For sure, if I figure this out, I"ll let you know...

In the meantime maybe someone out there knows this seemingly obscure tidbit?? :crazy:


----------



## shawtycat (Feb 6, 2002)

I have to agree with CC. Parmentier from what I gather is a dish made or garnished with potatoes.

I went through my list of basic knife cuts and the only cut that starts with a "P" is Paysanne. Ive never heard of a knife cut named Parmentier. Maybe they were kidding?? 

Jodi


----------



## cape chef (Jul 31, 2000)

Dear Shawntycat,

It seems that to agree with me made you sad.
This gives me pause,

Regardless, perhapes the teachers have quoted the wrong knife skill


----------



## shawtycat (Feb 6, 2002)

I'm shaking my head over here.

Im not sad to agree with you CC.  Im sad that I couldn't offer more help to Ziggy about this. I think it might be a typo or a mistake on the part of whomever is giving the knife skills exam. 

Jodi


----------



## ziggy (May 14, 2001)

hmmm....well....what i'm looking at is last year's exam. This competition is national with each state sending an entrant....i suppose it's possible there was an error but that would have come out at some point last year i think during the competition itself and the scoring....(paysanne was also called for so i don't think there was confusion with that)

i dunno....hopefully there's nothing this obscure this year....


----------



## marmalady (Apr 19, 2001)

Could it possibly be the cut of potato that is used in the dish? Is there anything special about how the potatoes are cut/prepared for a parmentier?


----------



## marmalady (Apr 19, 2001)

:bounce: LOOKIE, LOOKIE!!!

http://www.geocities.com/NapaValley/...ot_recipe.html

Tried to copy the picture, but it didn't work - the cut looks like a cube; there's a page with all of the potato cuts on it. Neat website.

GOOD LUCK!!!!


----------



## ziggy (May 14, 2001)

TOO COOL! Marmalady, You're AWESOME!:bounce: 

Thanks for finding that(where ever did you find it??) If one of those other more obscure cuts shows up on this year's competencies I'll be so grateful to you! Haven't heard of most of them on that page...
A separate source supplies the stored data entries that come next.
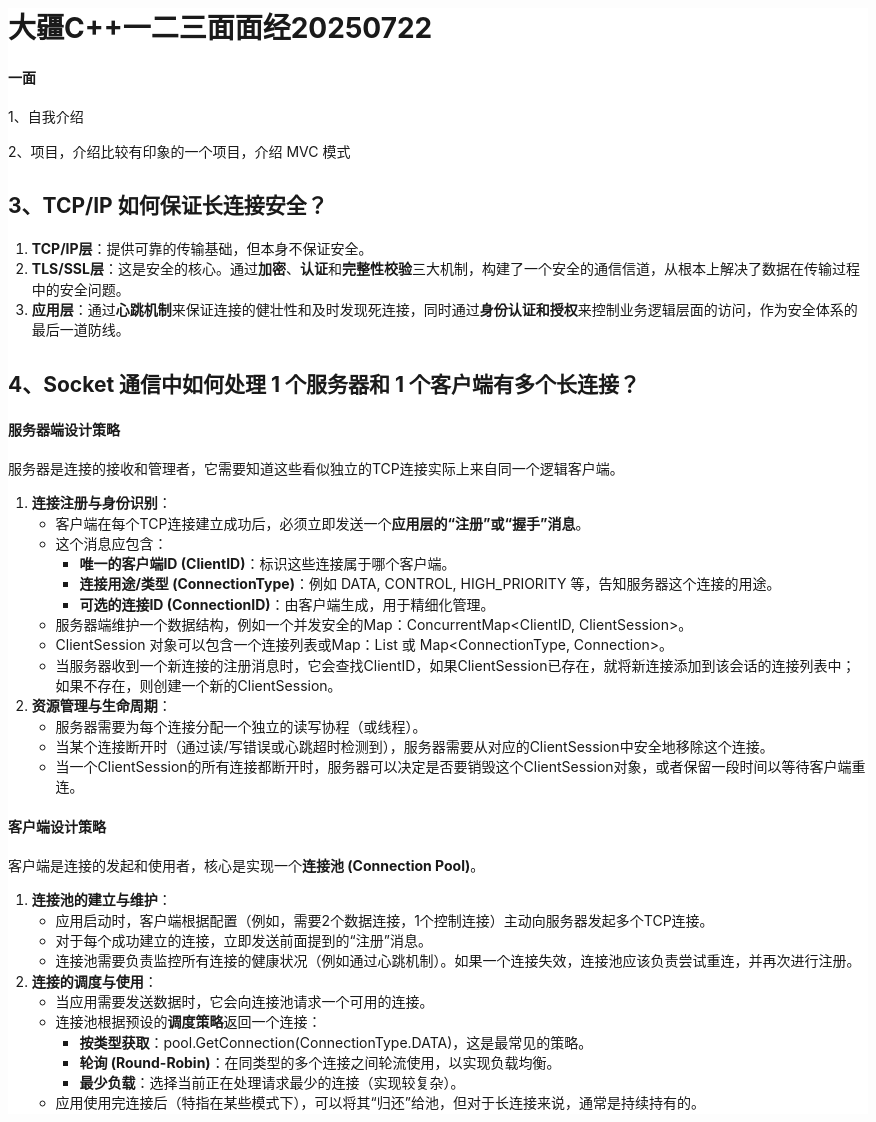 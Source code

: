# 大疆C++一二三面面经20250722

#### 一面

1、自我介绍

2、项目，介绍比较有印象的一个项目，介绍 MVC 模式

## 3、TCP/IP 如何保证长连接安全？

1. **TCP/IP层**：提供可靠的传输基础，但本身不保证安全。
2. **TLS/SSL层**：这是安全的核心。通过**加密**、**认证**和**完整性校验**三大机制，构建了一个安全的通信信道，从根本上解决了数据在传输过程中的安全问题。
3. **应用层**：通过**心跳机制**来保证连接的健壮性和及时发现死连接，同时通过**身份认证和授权**来控制业务逻辑层面的访问，作为安全体系的最后一道防线。



## 4、Socket 通信中如何处理 1 个服务器和 1 个客户端有多个长连接？

#### 服务器端设计策略

服务器是连接的接收和管理者，它需要知道这些看似独立的TCP连接实际上来自同一个逻辑客户端。

1. **连接注册与身份识别**：
   - 客户端在每个TCP连接建立成功后，必须立即发送一个**应用层的“注册”或“握手”消息**。
   - 这个消息应包含：
     - **唯一的客户端ID (ClientID)**：标识这些连接属于哪个客户端。
     - **连接用途/类型 (ConnectionType)**：例如 DATA, CONTROL, HIGH_PRIORITY 等，告知服务器这个连接的用途。
     - **可选的连接ID (ConnectionID)**：由客户端生成，用于精细化管理。
   - 服务器端维护一个数据结构，例如一个并发安全的Map：ConcurrentMap<ClientID, ClientSession>。
   - ClientSession 对象可以包含一个连接列表或Map：List<Connection> 或 Map<ConnectionType, Connection>。
   - 当服务器收到一个新连接的注册消息时，它会查找ClientID，如果ClientSession已存在，就将新连接添加到该会话的连接列表中；如果不存在，则创建一个新的ClientSession。
2. **资源管理与生命周期**：
   - 服务器需要为每个连接分配一个独立的读写协程（或线程）。
   - 当某个连接断开时（通过读/写错误或心跳超时检测到），服务器需要从对应的ClientSession中安全地移除这个连接。
   - 当一个ClientSession的所有连接都断开时，服务器可以决定是否要销毁这个ClientSession对象，或者保留一段时间以等待客户端重连。



#### 客户端设计策略

客户端是连接的发起和使用者，核心是实现一个**连接池 (Connection Pool)**。

1. **连接池的建立与维护**：
   - 应用启动时，客户端根据配置（例如，需要2个数据连接，1个控制连接）主动向服务器发起多个TCP连接。
   - 对于每个成功建立的连接，立即发送前面提到的“注册”消息。
   - 连接池需要负责监控所有连接的健康状况（例如通过心跳机制）。如果一个连接失效，连接池应该负责尝试重连，并再次进行注册。
2. **连接的调度与使用**：
   - 当应用需要发送数据时，它会向连接池请求一个可用的连接。
   - 连接池根据预设的**调度策略**返回一个连接：
     - **按类型获取**：pool.GetConnection(ConnectionType.DATA)，这是最常见的策略。
     - **轮询 (Round-Robin)**：在同类型的多个连接之间轮流使用，以实现负载均衡。
     - **最少负载**：选择当前正在处理请求最少的连接（实现较复杂）。
   - 应用使用完连接后（特指在某些模式下），可以将其“归还”给池，但对于长连接来说，通常是持续持有的。
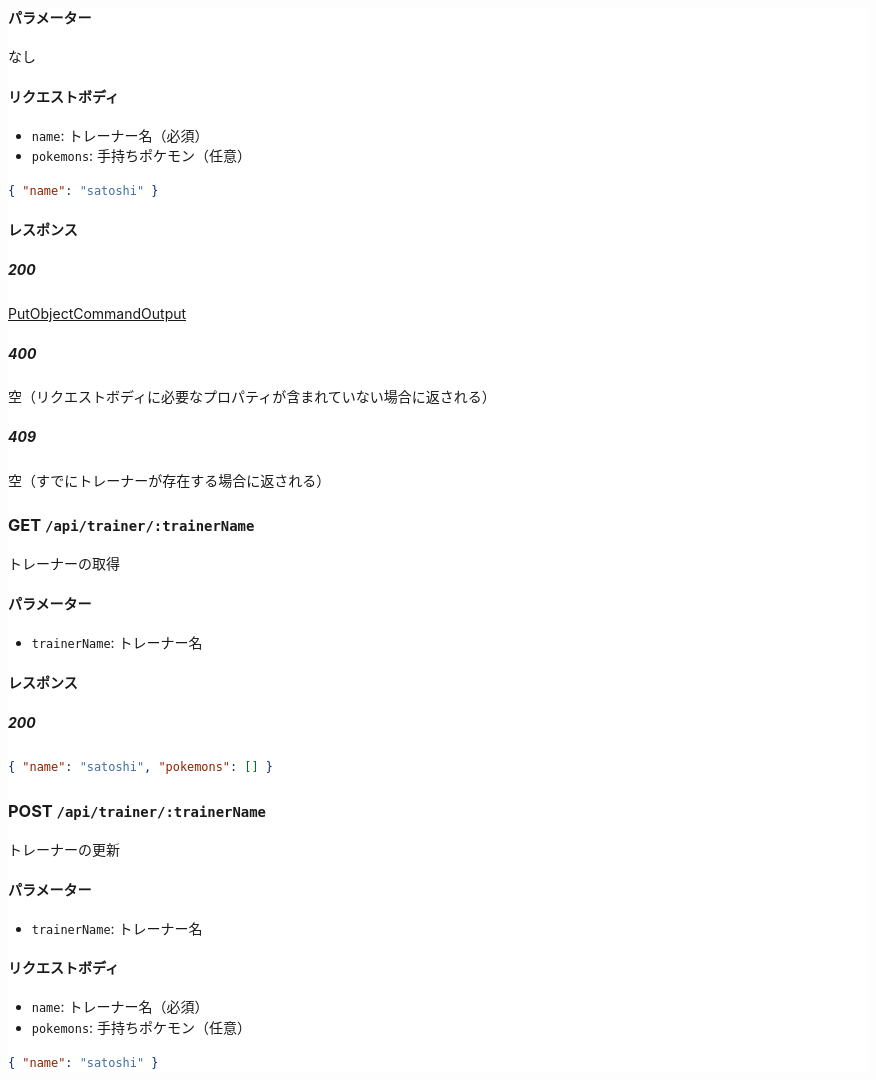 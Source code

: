 #### パラメーター

なし

#### リクエストボディ

- `name`: トレーナー名（必須）
- `pokemons`: 手持ちポケモン（任意）

```json
{ "name": "satoshi" }
```

#### レスポンス

##### 200

[PutObjectCommandOutput](https://docs.aws.amazon.com/AWSJavaScriptSDK/v3/latest/Package/-aws-sdk-client-s3/Interface/PutObjectCommandOutput/)

##### 400

空（リクエストボディに必要なプロパティが含まれていない場合に返される）

##### 409

空（すでにトレーナーが存在する場合に返される）

### GET `/api/trainer/:trainerName`

トレーナーの取得

#### パラメーター

- `trainerName`: トレーナー名

#### レスポンス

##### 200

```json
{ "name": "satoshi", "pokemons": [] }
```

### POST `/api/trainer/:trainerName`

トレーナーの更新

#### パラメーター

- `trainerName`: トレーナー名

#### リクエストボディ

- `name`: トレーナー名（必須）
- `pokemons`: 手持ちポケモン（任意）

```json
{ "name": "satoshi" }
```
So whad'ya think looking at hthat pic? Parmentier is medium dice?? 

Thanks again, SO MUCH!


----------



## shawtycat (Feb 6, 2002)

Well, I guess you learn something new everyday! Thank you Marm & Ziggy!  :bounce:

Jodi


----------



## cape chef (Jul 31, 2000)

Dear Marmalady,

This is a very interesting site you found on the internet, but it can be a bit decieving. I will try to explain without being to confusing or anal 

Take for example these potatoes they highlight.

Pont-neuf
Fondant
Chateau
Boiled.

These are not "cuts" They are methods of preparation, the cut is borrowed from "tourne"

Rissole, Maxim, parmentier again, are not classic cuts, Example "Rissole" potatoes really refere to potatoes that have been fried, and parmentier is used with many potato dishes because of Antione-augustine-parmentier.

These cuts on the web site are variations on dices and bruinoise.

Also the Mignonette cut on the page has nothing to do with what a mignonette is, it is a type of Medallion from beef, veal what have you. and cocotte of course is a casserole.

These cuts on this site you may see associated with particular potato dishes, but they are not true classic cuts.

even Paysanne, which was mentioned before me by shawnycat in not a true cut (although almost always a dice) is really "peasant style" and usaully has bacon, carrots and potatoes.

I'm not trying to delate anyone here at all, I just think it is very important if you are not sure of something to totally trust an internet site. 

I really enjoyed reading the Tallyrand page, but it could be a touch misleading.
So know, have I totally confused you?
cc


----------



## marmalady (Apr 19, 2001)

Thanks for the clear up, CC - I didn't think it was a classical cut, but knowing what sly little devils examiners can be, started thinking along the lines of, okay, it's a potato dish - can it be a certain way the potatoes are prepared for this dish? So I just did a search, first on 'Parmentier', and got a lot of people with that name, then narrowed the search to "parmentier potatoes" and the site opened right up. 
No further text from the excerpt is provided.